### EXERCISE DESCRIPTION
Every entry, from the first line to the last, should be output exactly.

### SUPPLIED ENTRIES

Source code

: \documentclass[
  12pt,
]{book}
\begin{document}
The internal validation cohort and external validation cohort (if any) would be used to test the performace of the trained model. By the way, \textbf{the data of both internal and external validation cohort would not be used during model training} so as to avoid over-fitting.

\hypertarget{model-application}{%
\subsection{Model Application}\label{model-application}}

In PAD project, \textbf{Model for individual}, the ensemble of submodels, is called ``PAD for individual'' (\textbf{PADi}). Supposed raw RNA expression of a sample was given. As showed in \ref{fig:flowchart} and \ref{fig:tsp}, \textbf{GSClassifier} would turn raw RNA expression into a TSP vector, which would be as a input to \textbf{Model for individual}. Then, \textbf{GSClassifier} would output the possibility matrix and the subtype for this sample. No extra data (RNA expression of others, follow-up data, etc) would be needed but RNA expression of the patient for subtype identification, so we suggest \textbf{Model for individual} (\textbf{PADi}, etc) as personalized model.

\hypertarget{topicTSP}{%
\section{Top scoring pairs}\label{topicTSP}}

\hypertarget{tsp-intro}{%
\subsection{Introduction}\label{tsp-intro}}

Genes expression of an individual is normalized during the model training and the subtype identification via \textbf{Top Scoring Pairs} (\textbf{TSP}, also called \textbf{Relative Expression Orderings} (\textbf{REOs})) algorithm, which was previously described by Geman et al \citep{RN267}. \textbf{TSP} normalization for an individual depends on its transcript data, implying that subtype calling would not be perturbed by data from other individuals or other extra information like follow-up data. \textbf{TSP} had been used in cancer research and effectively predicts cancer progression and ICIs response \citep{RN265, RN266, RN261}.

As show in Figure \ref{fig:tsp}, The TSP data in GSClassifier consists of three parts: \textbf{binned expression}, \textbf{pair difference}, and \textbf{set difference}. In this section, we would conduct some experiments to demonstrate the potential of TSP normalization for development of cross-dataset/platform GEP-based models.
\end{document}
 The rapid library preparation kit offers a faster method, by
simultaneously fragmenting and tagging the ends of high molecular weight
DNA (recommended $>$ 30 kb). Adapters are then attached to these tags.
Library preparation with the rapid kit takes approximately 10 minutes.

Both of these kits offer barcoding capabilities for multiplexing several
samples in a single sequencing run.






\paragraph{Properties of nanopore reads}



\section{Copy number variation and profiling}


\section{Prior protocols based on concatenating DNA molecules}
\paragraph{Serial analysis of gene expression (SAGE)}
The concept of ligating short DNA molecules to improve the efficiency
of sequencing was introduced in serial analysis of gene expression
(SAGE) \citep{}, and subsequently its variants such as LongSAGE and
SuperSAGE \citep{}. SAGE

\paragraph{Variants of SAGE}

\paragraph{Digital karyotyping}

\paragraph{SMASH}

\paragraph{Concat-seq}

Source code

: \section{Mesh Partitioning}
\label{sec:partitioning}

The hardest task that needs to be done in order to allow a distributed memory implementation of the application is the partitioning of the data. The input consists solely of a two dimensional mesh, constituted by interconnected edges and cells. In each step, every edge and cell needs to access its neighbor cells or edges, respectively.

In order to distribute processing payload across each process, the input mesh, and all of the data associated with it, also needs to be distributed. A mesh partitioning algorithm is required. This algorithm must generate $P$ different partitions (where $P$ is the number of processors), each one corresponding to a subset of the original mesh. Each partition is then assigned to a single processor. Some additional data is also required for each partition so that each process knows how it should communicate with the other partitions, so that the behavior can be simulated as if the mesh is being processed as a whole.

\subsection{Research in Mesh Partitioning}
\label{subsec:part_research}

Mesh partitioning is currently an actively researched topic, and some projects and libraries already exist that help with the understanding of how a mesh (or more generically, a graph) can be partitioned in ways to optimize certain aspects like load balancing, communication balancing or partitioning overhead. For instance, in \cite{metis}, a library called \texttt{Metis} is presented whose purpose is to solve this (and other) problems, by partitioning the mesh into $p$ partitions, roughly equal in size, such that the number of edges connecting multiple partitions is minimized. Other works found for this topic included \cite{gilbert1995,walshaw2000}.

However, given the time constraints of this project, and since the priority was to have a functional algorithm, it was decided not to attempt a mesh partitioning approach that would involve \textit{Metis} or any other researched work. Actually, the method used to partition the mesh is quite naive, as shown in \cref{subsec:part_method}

### REPLY TO THE TASK
Source code

: \documentclass[
  12pt,
]{book}
\begin{document}
The internal validation cohort and external validation cohort (if any) would be used to test the performace of the trained model. By the way, \textbf{the data of both internal and external validation cohort would not be used during model training} so as to avoid over-fitting.

\hypertarget{model-application}{%
\subsection{Model Application}\label{model-application}}

In PAD project, \textbf{Model for individual}, the ensemble of submodels, is called ``PAD for individual'' (\textbf{PADi}). Supposed raw RNA expression of a sample was given. As showed in \ref{fig:flowchart} and \ref{fig:tsp}, \textbf{GSClassifier} would turn raw RNA expression into a TSP vector, which would be as a input to \textbf{Model for individual}. Then, \textbf{GSClassifier} would output the possibility matrix and the subtype for this sample. No extra data (RNA expression of others, follow-up data, etc) would be needed but RNA expression of the patient for subtype identification, so we suggest \textbf{Model for individual} (\textbf{PADi}, etc) as personalized model.

\hypertarget{topicTSP}{%
\section{Top scoring pairs}\label{topicTSP}}

\hypertarget{tsp-intro}{%
\subsection{Introduction}\label{tsp-intro}}

Genes expression of an individual is normalized during the model training and the subtype identification via \textbf{Top Scoring Pairs} (\textbf{TSP}, also called \textbf{Relative Expression Orderings} (\textbf{REOs})) algorithm, which was previously described by Geman et al \citep{RN267}. \textbf{TSP} normalization for an individual depends on its transcript data, implying that subtype calling would not be perturbed by data from other individuals or other extra information like follow-up data. \textbf{TSP} had been used in cancer research and effectively predicts cancer progression and ICIs response \citep{RN265, RN266, RN261}.

As show in Figure \ref{fig:tsp}, The TSP data in GSClassifier consists of three parts: \textbf{binned expression}, \textbf{pair difference}, and \textbf{set difference}. In this section, we would conduct some experiments to demonstrate the potential of TSP normalization for development of cross-dataset/platform GEP-based models.
\end{document}
 The rapid library preparation kit offers a faster method, by
simultaneously fragmenting and tagging the ends of high molecular weight
DNA (recommended $>$ 30 kb). Adapters are then attached to these tags.
Library preparation with the rapid kit takes approximately 10 minutes.

Both of these kits offer barcoding capabilities for multiplexing several
samples in a single sequencing run.






\paragraph{Properties of nanopore reads}



\section{Copy number variation and profiling}


\section{Prior protocols based on concatenating DNA molecules}
\paragraph{Serial analysis of gene expression (SAGE)}
The concept of ligating short DNA molecules to improve the efficiency
of sequencing was introduced in serial analysis of gene expression
(SAGE) \citep{}, and subsequently its variants such as LongSAGE and
SuperSAGE \citep{}. SAGE

\paragraph{Variants of SAGE}

\paragraph{Digital karyotyping}

\paragraph{SMASH}

\paragraph{Concat-seq}

Source code

: \section{Mesh Partitioning}
\label{sec:partitioning}

The hardest task that needs to be done in order to allow a distributed memory implementation of the application is the partitioning of the data. The input consists solely of a two dimensional mesh, constituted by interconnected edges and cells. In each step, every edge and cell needs to access its neighbor cells or edges, respectively.

In order to distribute processing payload across each process, the input mesh, and all of the data associated with it, also needs to be distributed. A mesh partitioning algorithm is required. This algorithm must generate $P$ different partitions (where $P$ is the number of processors), each one corresponding to a subset of the original mesh. Each partition is then assigned to a single processor. Some additional data is also required for each partition so that each process knows how it should communicate with the other partitions, so that the behavior can be simulated as if the mesh is being processed as a whole.

\subsection{Research in Mesh Partitioning}
\label{subsec:part_research}

Mesh partitioning is currently an actively researched topic, and some projects and libraries already exist that help with the understanding of how a mesh (or more generically, a graph) can be partitioned in ways to optimize certain aspects like load balancing, communication balancing or partitioning overhead. For instance, in \cite{metis}, a library called \texttt{Metis} is presented whose purpose is to solve this (and other) problems, by partitioning the mesh into $p$ partitions, roughly equal in size, such that the number of edges connecting multiple partitions is minimized. Other works found for this topic included \cite{gilbert1995,walshaw2000}.

However, given the time constraints of this project, and since the priority was to have a functional algorithm, it was decided not to attempt a mesh partitioning approach that would involve \textit{Metis} or any other researched work. Actually, the method used to partition the mesh is quite naive, as shown in \cref{subsec:part_method}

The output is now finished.